Segment Start: Input records
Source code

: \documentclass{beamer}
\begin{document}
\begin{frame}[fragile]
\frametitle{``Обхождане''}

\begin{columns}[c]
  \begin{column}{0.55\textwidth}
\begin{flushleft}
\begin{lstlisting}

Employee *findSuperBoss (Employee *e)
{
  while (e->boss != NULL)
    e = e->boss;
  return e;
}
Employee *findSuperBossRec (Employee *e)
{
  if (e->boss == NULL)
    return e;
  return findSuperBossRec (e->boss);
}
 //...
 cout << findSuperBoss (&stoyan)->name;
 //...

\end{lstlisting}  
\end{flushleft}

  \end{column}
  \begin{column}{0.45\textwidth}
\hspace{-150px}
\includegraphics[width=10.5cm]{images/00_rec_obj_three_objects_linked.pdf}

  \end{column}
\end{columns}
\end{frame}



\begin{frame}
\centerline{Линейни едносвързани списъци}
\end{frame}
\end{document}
Segment End: Input records
Segment Start: Input records
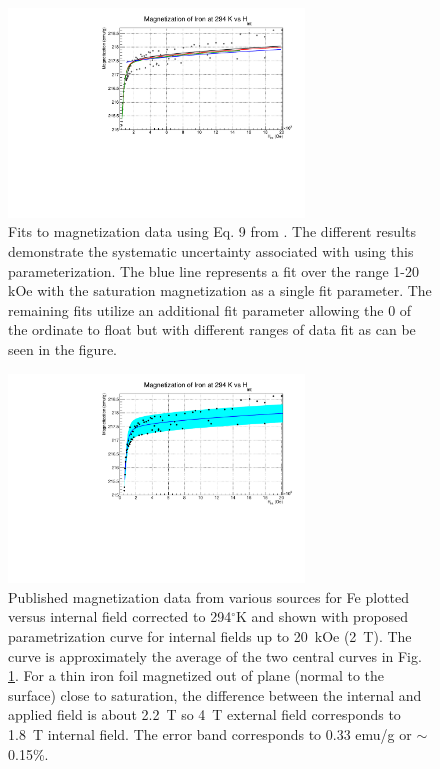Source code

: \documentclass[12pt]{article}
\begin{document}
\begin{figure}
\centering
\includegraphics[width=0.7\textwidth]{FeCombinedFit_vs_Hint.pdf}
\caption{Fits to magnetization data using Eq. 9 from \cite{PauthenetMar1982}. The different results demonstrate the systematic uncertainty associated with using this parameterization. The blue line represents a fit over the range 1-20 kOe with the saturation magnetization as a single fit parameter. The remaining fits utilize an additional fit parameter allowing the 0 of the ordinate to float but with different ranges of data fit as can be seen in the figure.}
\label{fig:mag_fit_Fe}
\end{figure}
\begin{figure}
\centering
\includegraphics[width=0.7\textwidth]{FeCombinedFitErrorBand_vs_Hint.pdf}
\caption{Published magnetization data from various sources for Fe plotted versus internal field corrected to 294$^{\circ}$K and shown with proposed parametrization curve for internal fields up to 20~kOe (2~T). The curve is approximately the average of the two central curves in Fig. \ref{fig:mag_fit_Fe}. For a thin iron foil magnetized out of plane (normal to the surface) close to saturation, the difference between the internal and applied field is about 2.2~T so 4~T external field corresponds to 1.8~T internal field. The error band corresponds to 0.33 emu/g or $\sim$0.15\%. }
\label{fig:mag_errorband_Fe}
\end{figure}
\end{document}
Segment End: Input records
▸ **Instructions for the task**:
Copy out all lines of the material above in which "includegraphics" occurs.

▸ **Result**:
\includegraphics[width=10.5cm]{images/00_rec_obj_three_objects_linked.pdf}
\includegraphics[width=0.7\textwidth]{FeCombinedFit_vs_Hint.pdf}
\includegraphics[width=0.7\textwidth]{FeCombinedFitErrorBand_vs_Hint.pdf}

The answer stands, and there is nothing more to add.